E tuttavia il romanzo, che sembra insistere più del necessario sulla continuità con la musica (non a caso, nel novero dei personaggi ci sono anche un cantautore, Fabrizio, uno scrittore, Alessandro, e una ragazza che ispira a Fabrizio una indimenticabile canzone), non è soltanto lo specchio della luminosa carriera artistica di De André, né il raffinato divertimento di un intellettuale; Un destino ridicolo, infatti, è prima di tutto un ottimo romanzo, un lavoro che senza dubbio ha divertito i suoi demiurghi, ma nel quale, oltre alla spensieratezza, oltre al riso liberatorio e strafottente che finisce sempre per aver la meglio sulle lacrime, e al di là degli odiosi ostacoli della violenza e della morte, rughe e inciampi dell’ininterrotta, infinita linea della vita, si intravede uno sguardo sulle cose, un’idea del mondo, una visione dell’uomo.

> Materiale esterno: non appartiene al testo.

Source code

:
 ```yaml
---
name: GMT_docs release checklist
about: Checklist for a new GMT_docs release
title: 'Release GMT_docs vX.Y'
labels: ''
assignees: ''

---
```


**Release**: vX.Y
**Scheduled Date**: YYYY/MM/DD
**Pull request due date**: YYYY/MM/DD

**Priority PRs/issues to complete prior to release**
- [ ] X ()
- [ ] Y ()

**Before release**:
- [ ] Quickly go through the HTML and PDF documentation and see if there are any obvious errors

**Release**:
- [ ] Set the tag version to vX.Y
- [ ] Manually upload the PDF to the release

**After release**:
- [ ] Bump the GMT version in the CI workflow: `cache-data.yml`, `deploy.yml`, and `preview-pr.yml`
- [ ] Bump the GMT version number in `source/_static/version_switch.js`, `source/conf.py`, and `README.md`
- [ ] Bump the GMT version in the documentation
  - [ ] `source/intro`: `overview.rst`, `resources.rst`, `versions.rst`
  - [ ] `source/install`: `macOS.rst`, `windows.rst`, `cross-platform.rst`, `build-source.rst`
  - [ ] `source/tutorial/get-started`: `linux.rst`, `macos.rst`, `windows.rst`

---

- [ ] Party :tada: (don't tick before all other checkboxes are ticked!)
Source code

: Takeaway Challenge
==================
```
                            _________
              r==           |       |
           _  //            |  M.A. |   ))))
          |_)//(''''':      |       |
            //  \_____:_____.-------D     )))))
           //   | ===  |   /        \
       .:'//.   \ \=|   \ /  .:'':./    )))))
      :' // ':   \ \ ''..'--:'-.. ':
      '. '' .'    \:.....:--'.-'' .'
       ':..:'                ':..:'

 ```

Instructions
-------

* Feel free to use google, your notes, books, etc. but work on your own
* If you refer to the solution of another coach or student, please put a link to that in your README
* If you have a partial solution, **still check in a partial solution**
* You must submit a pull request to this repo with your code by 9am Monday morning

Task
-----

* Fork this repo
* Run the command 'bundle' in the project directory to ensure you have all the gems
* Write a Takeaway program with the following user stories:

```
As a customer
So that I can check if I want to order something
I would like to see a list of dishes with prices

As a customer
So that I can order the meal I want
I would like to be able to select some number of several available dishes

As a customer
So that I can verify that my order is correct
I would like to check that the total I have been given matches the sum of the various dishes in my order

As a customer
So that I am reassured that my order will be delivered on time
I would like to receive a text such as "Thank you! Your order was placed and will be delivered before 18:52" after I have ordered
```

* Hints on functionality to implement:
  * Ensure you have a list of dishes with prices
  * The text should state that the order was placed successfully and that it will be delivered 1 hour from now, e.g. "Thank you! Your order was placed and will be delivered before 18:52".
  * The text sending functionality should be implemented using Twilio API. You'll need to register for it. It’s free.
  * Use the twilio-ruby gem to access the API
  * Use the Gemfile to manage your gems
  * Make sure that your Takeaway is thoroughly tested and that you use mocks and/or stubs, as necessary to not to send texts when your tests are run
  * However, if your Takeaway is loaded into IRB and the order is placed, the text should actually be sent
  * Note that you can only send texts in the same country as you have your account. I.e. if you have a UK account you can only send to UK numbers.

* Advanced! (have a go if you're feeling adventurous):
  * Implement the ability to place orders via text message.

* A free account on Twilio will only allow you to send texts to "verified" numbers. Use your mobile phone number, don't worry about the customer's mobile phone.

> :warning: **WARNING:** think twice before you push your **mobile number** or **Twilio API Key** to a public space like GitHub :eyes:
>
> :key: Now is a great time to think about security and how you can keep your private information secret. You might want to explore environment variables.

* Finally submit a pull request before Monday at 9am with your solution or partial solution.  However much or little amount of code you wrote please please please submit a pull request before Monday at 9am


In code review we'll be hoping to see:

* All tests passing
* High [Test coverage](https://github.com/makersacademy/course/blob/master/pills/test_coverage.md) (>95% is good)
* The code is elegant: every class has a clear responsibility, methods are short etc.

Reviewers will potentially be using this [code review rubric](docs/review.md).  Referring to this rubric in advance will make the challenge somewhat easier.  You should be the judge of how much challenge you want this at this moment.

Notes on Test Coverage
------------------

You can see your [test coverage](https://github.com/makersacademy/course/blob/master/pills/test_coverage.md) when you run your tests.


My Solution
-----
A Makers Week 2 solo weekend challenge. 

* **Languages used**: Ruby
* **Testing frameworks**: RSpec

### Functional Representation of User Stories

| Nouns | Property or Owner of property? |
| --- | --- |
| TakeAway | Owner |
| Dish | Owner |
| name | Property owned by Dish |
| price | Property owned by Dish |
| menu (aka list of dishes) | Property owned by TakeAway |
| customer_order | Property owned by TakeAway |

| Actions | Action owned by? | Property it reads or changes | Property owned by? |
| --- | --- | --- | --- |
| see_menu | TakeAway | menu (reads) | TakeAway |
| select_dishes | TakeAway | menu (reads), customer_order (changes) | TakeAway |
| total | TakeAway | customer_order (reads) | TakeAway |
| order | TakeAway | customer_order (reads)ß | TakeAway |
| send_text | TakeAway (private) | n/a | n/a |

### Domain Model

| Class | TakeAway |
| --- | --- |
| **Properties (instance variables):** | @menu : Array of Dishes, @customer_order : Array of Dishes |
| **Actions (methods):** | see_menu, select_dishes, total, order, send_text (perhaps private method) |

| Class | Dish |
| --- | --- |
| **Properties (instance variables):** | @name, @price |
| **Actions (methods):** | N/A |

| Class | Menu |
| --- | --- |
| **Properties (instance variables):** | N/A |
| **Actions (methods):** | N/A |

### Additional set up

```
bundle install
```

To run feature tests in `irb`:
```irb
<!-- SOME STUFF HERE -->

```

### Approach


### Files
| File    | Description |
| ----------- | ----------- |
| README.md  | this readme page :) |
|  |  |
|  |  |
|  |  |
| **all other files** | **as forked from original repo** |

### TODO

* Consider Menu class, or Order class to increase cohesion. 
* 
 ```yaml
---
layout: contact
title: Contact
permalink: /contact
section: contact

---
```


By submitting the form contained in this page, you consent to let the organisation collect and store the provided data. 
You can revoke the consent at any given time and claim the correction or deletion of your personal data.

De André e Gennari raccontano con accenti picareschi le avventure (che hanno l’agrodolce sapere della sconfitta, di un fallimento che, certo, genera rabbia e frustrazione, ma a conti fatti quel che scatena davvero è uno sberleffo, un ghigno, un’alzata di spalle) di un pugno di emarginati, le cui esistenze, però, traboccano d’emozioni, di sincerità, e si consumano in una purezza d’intenti che nulla ha a che vedere con ciò che è lecito e ciò che non lo è, con i confini etici tracciati dalla legge (“Di respirare la stessa aria d’un secondino non mi va/perciò ho deciso di rinunciare alla mia ora di libertà”, ecco cos’altro sembra di sentire leggendo Un destino ridicolo), danno al romanzo una struttura ordinata e un ritmo ben scandito e nello stesso tempo frenetico, sparigliano le carte mettendo in scena cupi misteri e scambi di persona, e più di tutto vestono d’una prosa esuberante e deliziosamente vanesia il loro amore disinteressato per quegli ultimi che non saranno mai primi.
Così, Un destino ridicolo finisce per rivelarsi molto più di una gradevolissima lettura; pagina dopo pagina germoglia, cresce, porta con sé il lettore in un viaggio quasi di sogno sospeso tra paradiso e inferno; e ancora una volta, seminascosta tra prostitute, lenoni, mascalzoni da quattro soldi, sequestratori improvvisati e psichiatri prestati al crimine, a emergere è quella verità pallida e indistruttibile che non si stanca di ripeterci che dai diamanti non nasce niente mentre “dal letame nascono i fior”.
Eccovi l’incipit del romanzo. Buona lettura.
Li aveva sognati tante volte, in quegli anni, senza capirne il motivo, con maschere azzurre come il cielo di luglio e mantelli di vento che gli vorticavano intorno e lo facevano ansimare nel sonno. Poi d’improvviso si faceva notte e un ragazzo più grande compariva nel cortile di un carcere ballando in controfuoco una danza scomposta; incoronato d’aglio si proclamava re dei braccianti e reggeva tra le mani una testa di cane tagliata a metà.